Scan the material for the string "send" and copy out every line in which it occurs.

— INFORMATION —

• • • •

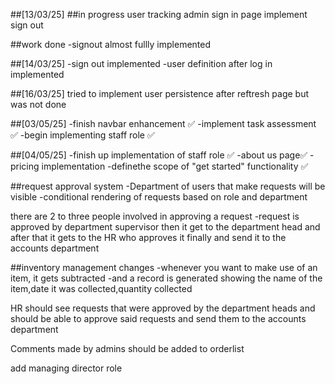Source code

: ##[13/03/25]
##in progress
user tracking
admin sign in page
implement sign out

##work done 
-signout almost fullly implemented

##[14/03/25]
-sign out implemented
-user definition after log in implemented


##[16/03/25]
tried to implement user persistence after reftresh page but was not done


##[03/05/25]
-finish navbar enhancement ✅
-implement task assessment ✅
-begin implementing staff role ✅

##[04/05/25]
-finish up implementation of staff role ✅
-about us page✅
-pricing implementation
-definethe scope of "get started" functionality ✅

##request approval system
-Department of users that make requests will be visible
-conditional rendering  of requests based on role and department

there are 2 to three people involved in approving a request
-request is approved by department supervisor then it get to the department head and after that it gets to the HR who approves it finally and send it to the accounts department
 

##inventory management  changes
-whenever you want to make use of an item, it gets subtracted
-and a record is generated showing the name of the item,date it was collected,quantity collected


HR should see requests that were approved by the department heads and should be able to approve said requests and send them to the accounts department


Comments made by admins should be added to orderlist 

add managing director role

• • • •

— EXERCISE RESPONSE —
-request is approved by department supervisor then it get to the department head and after that it gets to the HR who approves it finally and send it to the accounts department
HR should see requests that were approved by the department heads and should be able to approve said requests and send them to the accounts department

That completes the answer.